I always thought the inverse bind matrix of a joint is simply the matrix to reverse its bind pose transformation (thus setting it to 0,0,0 in model space). So i’m confused as to how a it could have multiple inverse bind matrices.

OK, this is going to be somewhat lengthy, I hope I got your question (and the answer) right.

Skinning is a process for geometry deformation by attaching the vertices of a 3D model to the joints of a skeleton, then linearly weighting vertices to the joints of a posed skeleton. In the COLLADA spec, this process actually is specified in 2 parts:
a) the <skin> controller (child of <controller>) specifies the vertex-joint attachments, and for each joint, its inverse bind pose matrix which converts vertices from model space to joint space;
b) the <skeleton> (child of <instance_controller>) that defines the root of the joint nodes hierarchy (these nodes are of type=“JOINT”, and its sid attribute maps to the corresponding joint in the skin controller).
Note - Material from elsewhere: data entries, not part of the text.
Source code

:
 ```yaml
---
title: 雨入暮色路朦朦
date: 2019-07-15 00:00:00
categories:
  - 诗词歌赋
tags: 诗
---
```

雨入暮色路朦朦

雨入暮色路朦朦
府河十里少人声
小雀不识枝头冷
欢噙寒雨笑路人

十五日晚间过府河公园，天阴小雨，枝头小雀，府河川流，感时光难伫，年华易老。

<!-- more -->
Remember, in COLLADA you can only animate nodes, not the skin controller directly. When you instance a skin controller, you must also specify a <skeleton> element to make the connection between a skin controller instance and the animable nodes hierarchy.

Sharing is mutual between skin controller and skeleton: the same skin controller can be paired with multiple skeletons using <instance_controller>; conversely, the same skeleton can be paired with multiple skin controllers, too (at least in theory).

A joint in a <skin> controller only defines its geometric information: the name of the joint, the vertices attached to this joint, and the inverse bind pose matrix. A node in visual scene is associated with this joint in a <skin> controller by sid-matching, and the node hierarchy of the skeleton itself defines a hierarchical transformation pipeline that can be animated.

Back to your question. Yes, a joint in a node hierarchy can have different inverse bind matrices on different skin controllers if the skeleton that contains the node is paired with multiple skin controllers. But as far as one skin controller is concerned, you always have one set of joints, each joint is associated with only one INV_BIND_MATRIX.

Hope that makes sense. I would also recommend reading the <skeleton> section in (p. 5-131).

A quick comment from a co-worker to complete this answer:
“I would clarify more by saying that the IBM (inverse bind matrix) depends of the skin AND the joint.
So it is not just because this is a fixed joint that you’ll get the same IBM. It depends on the skin.”